More on equality in Python (well, mostly Python 2.7)
There are undoubtedly some languages where if you create a new class,
instances of the class don't support equality checks at all until you
tell the language how to do this. Python is friendlier, so it gives all
classes a default idea of ordinary equality,
the equality of ==
. This default is object identity; for an
uncustomized class, 'a == b
' is the same as 'a is b
'. This is kind
of minimal but it's hard to argue that an object is not equal to itself.
(There are some situations where this is not true, or at least not desired, but we won't go there for now.)
Python has two ways of customizing equality checks, the old one and the
new one. The old one is to create a general __cmp__
method that
returns the same sort of result as the cmp()
builtin does. The new one
is to define __eq__
and __ne__
special methods, which are called
for ==
and !=
comparisons respectively. Note that you need to define
both special methods; Python will not infer one from the other and will
instead just default to object identity.
(Personally I disagree with this lack of inference. Defining __eq__
but not __ne__
is both an easy mistake to make and a great way to
shoot yourself in the foot in a far from obvious way.)
Discussions of __eq__
and __ne__
generally lump them in with
the other comparison special methods (this happens even in the official
documentation) and some also imply that you should implement all of
these special methods if you have any. In my opinion this is a mistake;
there are plenty of situations where equality and inequality between
entities is well defined but you do not necessarily have an order (or
at least any order that you make up will be either arbitrary or very
complex or both). For a concrete example, consider sets. Equality and
inequality of sets is clear and obvious (it's whether they contain the
same elements), but what does it mean to compare two unrelated sets to
see if one is greater than or less than than the other? And how often
are such comparisons going to actually be useful?

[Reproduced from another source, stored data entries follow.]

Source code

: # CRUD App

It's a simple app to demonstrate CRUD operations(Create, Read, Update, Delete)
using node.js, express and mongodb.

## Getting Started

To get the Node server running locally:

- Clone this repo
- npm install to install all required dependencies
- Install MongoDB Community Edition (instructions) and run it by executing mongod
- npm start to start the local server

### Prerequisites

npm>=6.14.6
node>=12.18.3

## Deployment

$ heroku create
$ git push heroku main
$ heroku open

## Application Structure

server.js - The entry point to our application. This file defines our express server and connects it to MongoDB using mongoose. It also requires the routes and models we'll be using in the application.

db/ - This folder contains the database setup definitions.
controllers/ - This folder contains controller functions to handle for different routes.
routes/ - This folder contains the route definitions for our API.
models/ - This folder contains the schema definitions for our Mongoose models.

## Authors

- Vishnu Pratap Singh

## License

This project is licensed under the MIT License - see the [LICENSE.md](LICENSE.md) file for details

(Even if you can handwave an ordering, there is such a thing as being too clever.)
It's my strong opinion that you should not define comparison operators
unless you can actually define an ordering for your class and make that
ordering coherent with respect to equality. Let's use sets again. If
we take 's1 > s2
' to mean 's1 is bigger (has more elements) than
s2', then we can come up with a straightforward implementation of the
comparison methods. But now we have a problem, because we've created a
situation where it's possible for 's1 < s2
', 's1 > s2
', and 's1 ==
s2
' to all be False at once (s1 and s2 have the same number of elements
but the elements are different). This is at least very odd and may have
consequences for other code.
In Python it's legitimate to define __eq__
without defining
__hash__
to have a custom hash function; 'a == b
' does not imply
or require that 'hash(a) == hash(b)
'. There are many classes where it
will not, for instance pretty much any sort of mutable thing.
Sidebar: default comparisons
In Python 2.x, class instances have a default idea of ordering that is
based on id()
; in an uncustomized class, 'a < b
' means 'id(a) <
id(b)
'. This gives you a comparison result and allows you to do things
like sort class instances into a consistent and stable ordering (at
least in CPython), but it's not actually very meaningful (since id()
is just the address in memory of the (C-level) instance object, which is
highly unpredictable). In Python 3, this default has been eliminated and
attempts to compare uncustomized class instances this way will get you
a TypeError about unorderable types.
Note that there is no general guarantee that the id()
results for
a given object are stable over time. They are stable in CPython
mostly because CPython does not relocate objects when it does garbage
collection. Some other Python implementations do have relocating garbage
collectors and so in them, 'id(obj)
' may well change over time.
(The id()
help text is very explicit that the id()
result only has
to be unique among all currently existing objects right now. Even in
CPython, the id()
of a newly created object may be the same as the old
id()
of an old and now garbage collected object. In short, id()
is
not a unique serial number for objects.)
|
|